The authors in this volume resist the temptation to flatten mystical teaching or to avoid its challenging claims. While attentive to the urgent need to move beyond an androcentric understanding of God, FitzGerald rejects the overly simplistic path of simply abandoning male God-language (98). She grapples with Edith Stein’s focus on redemptive suffering, identifying Stein’s theological and spiritual wisdom while noting the dangers of a rhetoric of suffering. In an exceptional example of constructive theological dialogue, Andrew Prevot highlights FitzGerald’s balance and explores it further to offer a deeply nuanced understanding of the context and conditions in which spiritual growth can emerge amidst suffering.
One under-examined question is a methodological one: how does one responsibly take the insights of 16th-century Carmelites exploring the journey of personal prayer and apply them to modern examples of social injustice? John of the Cross describes the dark night as “sheer grace”—how can we learn from this while avoiding any claim that social injustice is a divinely willed grace? FitzGerald and the other authors are mindful of these challenges, at times noting examples of irresponsible uses of the spiritual tradition, but don’t offer an explicit positive method. Because the volume seeks to make the contemplative tradition available to those engaged in their own growth in prayer or in the formation of others, the question of how to responsibly draw from this tradition becomes essential to the professional and personal lives of this volume’s audience.

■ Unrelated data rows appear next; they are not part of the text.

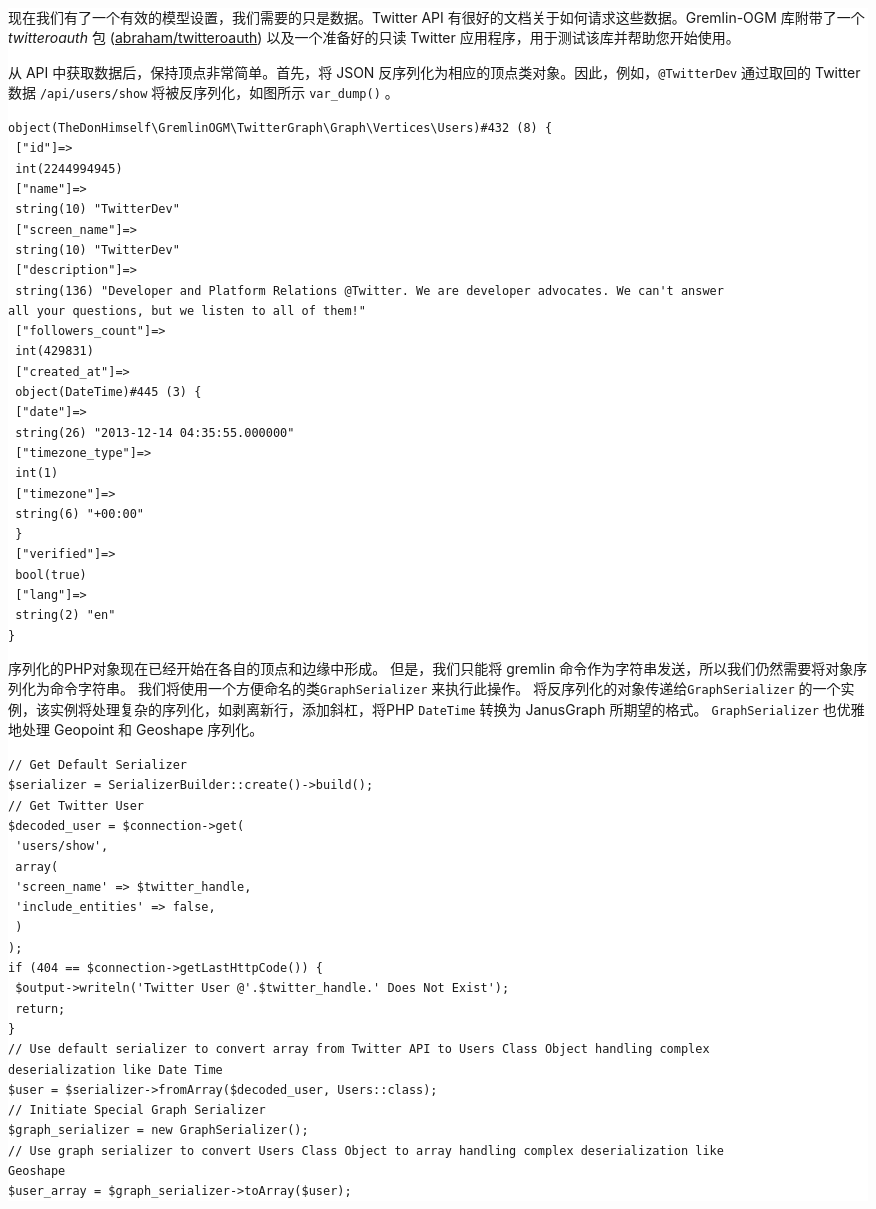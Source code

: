 
现在我们有了一个有效的模型设置，我们需要的只是数据。Twitter API 有很好的文档关于如何请求这些数据。Gremlin-OGM 库附带了一个 _twitteroauth_ 包 ([abraham/twitteroauth](https://packagist.org/packages/abraham/twitteroauth_)) 以及一个准备好的只读 Twitter 应用程序，用于测试该库并帮助您开始使用。

从 API 中获取数据后，保持顶点非常简单。首先，将 JSON 反序列化为相应的顶点类对象。因此，例如，`@TwitterDev` 通过取回的 Twitter 数据 `/api/users/show` 将被反序列化，如图所示 `var_dump()` 。

```
object(TheDonHimself\GremlinOGM\TwitterGraph\Graph\Vertices\Users)#432 (8) {  
 ["id"]=>
 int(2244994945)
 ["name"]=>
 string(10) "TwitterDev"
 ["screen_name"]=>
 string(10) "TwitterDev"
 ["description"]=>
 string(136) "Developer and Platform Relations @Twitter. We are developer advocates. We can't answer
all your questions, but we listen to all of them!"  
 ["followers_count"]=>
 int(429831)
 ["created_at"]=>
 object(DateTime)#445 (3) {
 ["date"]=>
 string(26) "2013-12-14 04:35:55.000000"
 ["timezone_type"]=>
 int(1)
 ["timezone"]=>
 string(6) "+00:00"
 }
 ["verified"]=>
 bool(true)
 ["lang"]=>
 string(2) "en"
}
```

序列化的PHP对象现在已经开始在各自的顶点和边缘中形成。 但是，我们只能将 gremlin 命令作为字符串发送，所以我们仍然需要将对象序列化为命令字符串。 我们将使用一个方便命名的类`GraphSerializer` 来执行此操作。 将反序列化的对象传递给`GraphSerializer` 的一个实例，该实例将处理复杂的序列化，如剥离新行，添加斜杠，将PHP `DateTime` 转换为 JanusGraph 所期望的格式。 `GraphSerializer` 也优雅地处理 Geopoint 和 Geoshape 序列化。

```
// Get Default Serializer
$serializer = SerializerBuilder::create()->build();
// Get Twitter User
$decoded_user = $connection->get(
 'users/show',
 array(
 'screen_name' => $twitter_handle,
 'include_entities' => false,
 )
);
if (404 == $connection->getLastHttpCode()) {  
 $output->writeln('Twitter User @'.$twitter_handle.' Does Not Exist');
 return;
}
// Use default serializer to convert array from Twitter API to Users Class Object handling complex
deserialization like Date Time  
$user = $serializer->fromArray($decoded_user, Users::class);
// Initiate Special Graph Serializer
$graph_serializer = new GraphSerializer();
// Use graph serializer to convert Users Class Object to array handling complex deserialization like
Geoshape  
$user_array = $graph_serializer->toArray($user);
```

Desire, Darkness, and Hope is a valuable spiritual resource, simultaneously rigorous and accessible. The style of the writing makes it ideal for readers with some theological training. It is particularly suited for researchers and students in the field of Christian spirituality and its intersection with ethics, as well as pastoral ministers. However, readers both new to or familiar with Carmelite spirituality will find much to learn; Cassidy and Copeland have brought to light the great treasures of FitzGerald’s writing and the Carmelite tradition from which she draws.
Fernando Garcia works as the director of faith formation at St. Anthony de Padua Catholic Parish in South Bend, Indiana.